▸ WORK REQUEST:
Below are records to repeat exactly; copy them without the pictures.
%%
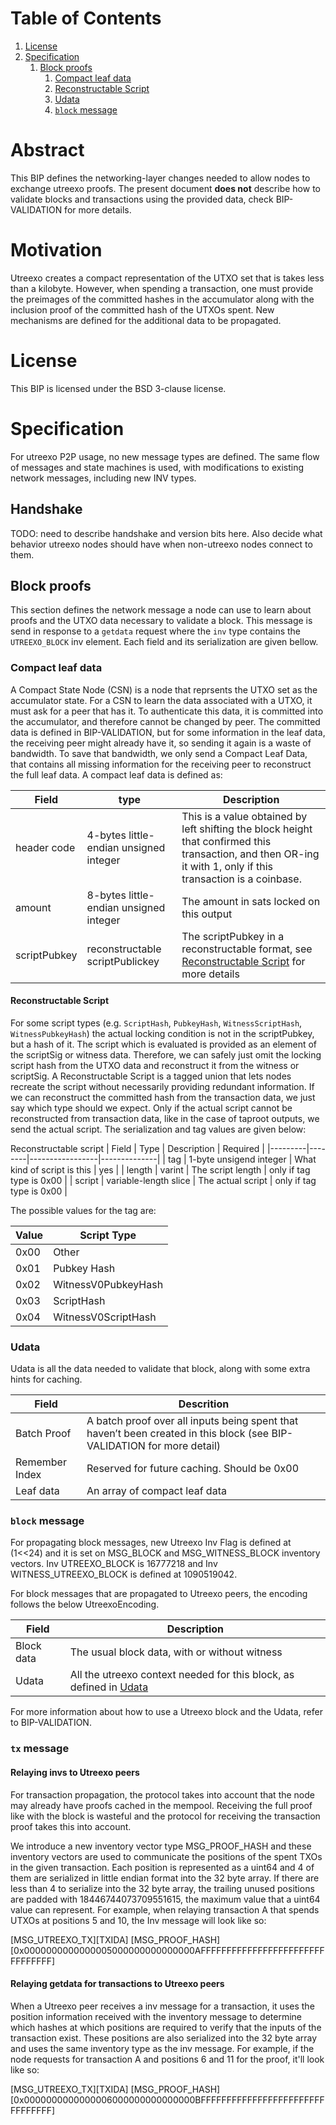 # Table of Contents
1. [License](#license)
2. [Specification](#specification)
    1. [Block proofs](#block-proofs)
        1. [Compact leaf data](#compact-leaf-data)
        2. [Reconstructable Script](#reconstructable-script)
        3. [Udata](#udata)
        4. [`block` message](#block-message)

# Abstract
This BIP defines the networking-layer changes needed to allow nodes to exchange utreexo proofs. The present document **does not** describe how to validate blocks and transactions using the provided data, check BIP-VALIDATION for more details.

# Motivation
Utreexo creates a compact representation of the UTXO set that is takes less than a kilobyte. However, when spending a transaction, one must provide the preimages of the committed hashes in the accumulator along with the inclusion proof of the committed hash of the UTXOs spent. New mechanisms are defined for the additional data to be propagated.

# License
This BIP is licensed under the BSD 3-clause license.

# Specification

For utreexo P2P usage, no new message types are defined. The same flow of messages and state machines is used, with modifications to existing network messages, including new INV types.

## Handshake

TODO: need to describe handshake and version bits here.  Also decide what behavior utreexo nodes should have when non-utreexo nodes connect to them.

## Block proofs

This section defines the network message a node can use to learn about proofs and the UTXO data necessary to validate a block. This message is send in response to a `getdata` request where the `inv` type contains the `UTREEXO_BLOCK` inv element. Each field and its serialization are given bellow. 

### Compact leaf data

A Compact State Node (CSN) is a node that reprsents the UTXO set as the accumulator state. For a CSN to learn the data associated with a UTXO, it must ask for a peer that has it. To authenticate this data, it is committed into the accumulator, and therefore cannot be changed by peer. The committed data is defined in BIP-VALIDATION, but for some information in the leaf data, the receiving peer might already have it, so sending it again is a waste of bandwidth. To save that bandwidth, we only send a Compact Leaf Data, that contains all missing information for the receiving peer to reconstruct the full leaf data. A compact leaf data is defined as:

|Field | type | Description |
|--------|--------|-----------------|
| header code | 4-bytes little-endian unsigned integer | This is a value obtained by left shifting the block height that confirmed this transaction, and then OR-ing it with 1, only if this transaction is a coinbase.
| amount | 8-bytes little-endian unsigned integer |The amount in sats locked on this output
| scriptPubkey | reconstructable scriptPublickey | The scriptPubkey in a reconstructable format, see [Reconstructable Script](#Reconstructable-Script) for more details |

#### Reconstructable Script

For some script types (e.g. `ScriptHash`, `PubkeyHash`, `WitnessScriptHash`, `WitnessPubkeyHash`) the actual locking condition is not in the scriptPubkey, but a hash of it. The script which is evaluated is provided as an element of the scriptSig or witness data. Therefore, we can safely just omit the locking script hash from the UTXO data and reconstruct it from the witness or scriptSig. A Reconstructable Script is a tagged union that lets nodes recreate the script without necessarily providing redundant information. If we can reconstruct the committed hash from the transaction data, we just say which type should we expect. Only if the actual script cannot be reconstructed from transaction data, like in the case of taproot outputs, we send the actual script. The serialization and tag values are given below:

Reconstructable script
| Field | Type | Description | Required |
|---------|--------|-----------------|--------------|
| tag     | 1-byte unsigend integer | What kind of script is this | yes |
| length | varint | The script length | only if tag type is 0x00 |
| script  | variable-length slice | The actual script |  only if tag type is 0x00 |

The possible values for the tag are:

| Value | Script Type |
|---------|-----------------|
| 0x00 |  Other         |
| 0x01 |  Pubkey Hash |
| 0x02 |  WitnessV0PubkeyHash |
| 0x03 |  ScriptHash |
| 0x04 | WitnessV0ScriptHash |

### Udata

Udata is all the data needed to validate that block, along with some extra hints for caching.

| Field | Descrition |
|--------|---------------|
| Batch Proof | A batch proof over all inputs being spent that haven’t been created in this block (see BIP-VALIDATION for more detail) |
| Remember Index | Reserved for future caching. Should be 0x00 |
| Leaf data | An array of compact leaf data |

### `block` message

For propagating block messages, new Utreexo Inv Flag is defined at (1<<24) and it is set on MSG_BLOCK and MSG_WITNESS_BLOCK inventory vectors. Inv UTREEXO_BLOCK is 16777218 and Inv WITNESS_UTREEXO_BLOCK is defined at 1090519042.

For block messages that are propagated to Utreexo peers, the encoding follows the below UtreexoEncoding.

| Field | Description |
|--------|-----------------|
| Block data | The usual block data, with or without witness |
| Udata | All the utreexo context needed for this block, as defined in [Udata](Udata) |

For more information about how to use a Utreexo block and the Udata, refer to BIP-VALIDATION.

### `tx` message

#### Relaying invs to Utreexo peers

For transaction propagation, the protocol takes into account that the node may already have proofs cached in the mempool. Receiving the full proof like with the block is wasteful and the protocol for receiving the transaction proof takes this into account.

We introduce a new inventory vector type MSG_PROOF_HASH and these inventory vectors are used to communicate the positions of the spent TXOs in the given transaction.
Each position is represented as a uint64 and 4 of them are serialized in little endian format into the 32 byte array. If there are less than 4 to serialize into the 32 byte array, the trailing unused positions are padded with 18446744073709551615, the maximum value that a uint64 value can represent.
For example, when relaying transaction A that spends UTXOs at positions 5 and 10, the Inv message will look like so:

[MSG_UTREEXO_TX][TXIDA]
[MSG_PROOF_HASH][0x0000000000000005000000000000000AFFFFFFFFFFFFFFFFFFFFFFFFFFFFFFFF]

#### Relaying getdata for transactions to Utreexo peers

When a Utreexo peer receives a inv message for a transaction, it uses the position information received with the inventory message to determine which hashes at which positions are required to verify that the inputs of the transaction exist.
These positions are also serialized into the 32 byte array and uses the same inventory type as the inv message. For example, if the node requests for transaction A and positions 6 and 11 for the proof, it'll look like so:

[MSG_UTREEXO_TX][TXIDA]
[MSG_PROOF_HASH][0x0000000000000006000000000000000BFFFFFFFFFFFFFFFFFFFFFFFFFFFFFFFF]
%%
▸ RESPONSE:
 # Table of Contents
1. [License](#license)
2. [Specification](#specification)
    1. [Block proofs](#block-proofs)
        1. [Compact leaf data](#compact-leaf-data)
        2. [Reconstructable Script](#reconstructable-script)
        3. [Udata](#udata)
        4. [`block` message](#block-message)

# Abstract
This BIP defines the networking-layer changes needed to allow nodes to exchange utreexo proofs. The present document **does not** describe how to validate blocks and transactions using the provided data, check BIP-VALIDATION for more details.

# Motivation
Utreexo creates a compact representation of the UTXO set that is takes less than a kilobyte. However, when spending a transaction, one must provide the preimages of the committed hashes in the accumulator along with the inclusion proof of the committed hash of the UTXOs spent. New mechanisms are defined for the additional data to be propagated.

# License
This BIP is licensed under the BSD 3-clause license.

# Specification

For utreexo P2P usage, no new message types are defined. The same flow of messages and state machines is used, with modifications to existing network messages, including new INV types.

## Handshake

TODO: need to describe handshake and version bits here.  Also decide what behavior utreexo nodes should have when non-utreexo nodes connect to them.

## Block proofs

This section defines the network message a node can use to learn about proofs and the UTXO data necessary to validate a block. This message is send in response to a `getdata` request where the `inv` type contains the `UTREEXO_BLOCK` inv element. Each field and its serialization are given bellow. 

### Compact leaf data

A Compact State Node (CSN) is a node that reprsents the UTXO set as the accumulator state. For a CSN to learn the data associated with a UTXO, it must ask for a peer that has it. To authenticate this data, it is committed into the accumulator, and therefore cannot be changed by peer. The committed data is defined in BIP-VALIDATION, but for some information in the leaf data, the receiving peer might already have it, so sending it again is a waste of bandwidth. To save that bandwidth, we only send a Compact Leaf Data, that contains all missing information for the receiving peer to reconstruct the full leaf data. A compact leaf data is defined as:

|Field | type | Description |
|--------|--------|-----------------|
| header code | 4-bytes little-endian unsigned integer | This is a value obtained by left shifting the block height that confirmed this transaction, and then OR-ing it with 1, only if this transaction is a coinbase.
| amount | 8-bytes little-endian unsigned integer |The amount in sats locked on this output
| scriptPubkey | reconstructable scriptPublickey | The scriptPubkey in a reconstructable format, see [Reconstructable Script](#Reconstructable-Script) for more details |

#### Reconstructable Script

For some script types (e.g. `ScriptHash`, `PubkeyHash`, `WitnessScriptHash`, `WitnessPubkeyHash`) the actual locking condition is not in the scriptPubkey, but a hash of it. The script which is evaluated is provided as an element of the scriptSig or witness data. Therefore, we can safely just omit the locking script hash from the UTXO data and reconstruct it from the witness or scriptSig. A Reconstructable Script is a tagged union that lets nodes recreate the script without necessarily providing redundant information. If we can reconstruct the committed hash from the transaction data, we just say which type should we expect. Only if the actual script cannot be reconstructed from transaction data, like in the case of taproot outputs, we send the actual script. The serialization and tag values are given below:

Reconstructable script
| Field | Type | Description | Required |
|---------|--------|-----------------|--------------|
| tag     | 1-byte unsigend integer | What kind of script is this | yes |
| length | varint | The script length | only if tag type is 0x00 |
| script  | variable-length slice | The actual script |  only if tag type is 0x00 |

The possible values for the tag are:

| Value | Script Type |
|---------|-----------------|
| 0x00 |  Other         |
| 0x01 |  Pubkey Hash |
| 0x02 |  WitnessV0PubkeyHash |
| 0x03 |  ScriptHash |
| 0x04 | WitnessV0ScriptHash |

### Udata

Udata is all the data needed to validate that block, along with some extra hints for caching.

| Field | Descrition |
|--------|---------------|
| Batch Proof | A batch proof over all inputs being spent that haven’t been created in this block (see BIP-VALIDATION for more detail) |
| Remember Index | Reserved for future caching. Should be 0x00 |
| Leaf data | An array of compact leaf data |

### `block` message

For propagating block messages, new Utreexo Inv Flag is defined at (1<<24) and it is set on MSG_BLOCK and MSG_WITNESS_BLOCK inventory vectors. Inv UTREEXO_BLOCK is 16777218 and Inv WITNESS_UTREEXO_BLOCK is defined at 1090519042.

For block messages that are propagated to Utreexo peers, the encoding follows the below UtreexoEncoding.

| Field | Description |
|--------|-----------------|
| Block data | The usual block data, with or without witness |
| Udata | All the utreexo context needed for this block, as defined in [Udata](Udata) |

For more information about how to use a Utreexo block and the Udata, refer to BIP-VALIDATION.

### `tx` message

#### Relaying invs to Utreexo peers

For transaction propagation, the protocol takes into account that the node may already have proofs cached in the mempool. Receiving the full proof like with the block is wasteful and the protocol for receiving the transaction proof takes this into account.

We introduce a new inventory vector type MSG_PROOF_HASH and these inventory vectors are used to communicate the positions of the spent TXOs in the given transaction.
Each position is represented as a uint64 and 4 of them are serialized in little endian format into the 32 byte array. If there are less than 4 to serialize into the 32 byte array, the trailing unused positions are padded with 18446744073709551615, the maximum value that a uint64 value can represent.
For example, when relaying transaction A that spends UTXOs at positions 5 and 10, the Inv message will look like so:

[MSG_UTREEXO_TX][TXIDA]
[MSG_PROOF_HASH][0x0000000000000005000000000000000AFFFFFFFFFFFFFFFFFFFFFFFFFFFFFFFF]

#### Relaying getdata for transactions to Utreexo peers

When a Utreexo peer receives a inv message for a transaction, it uses the position information received with the inventory message to determine which hashes at which positions are required to verify that the inputs of the transaction exist.
These positions are also serialized into the 32 byte array and uses the same inventory type as the inv message. For example, if the node requests for transaction A and positions 6 and 11 for the proof, it'll look like so:

[MSG_UTREEXO_TX][TXIDA]
[MSG_PROOF_HASH][0x0000000000000006000000000000000BFFFFFFFFFFFFFFFFFFFFFFFFFFFFFFFF]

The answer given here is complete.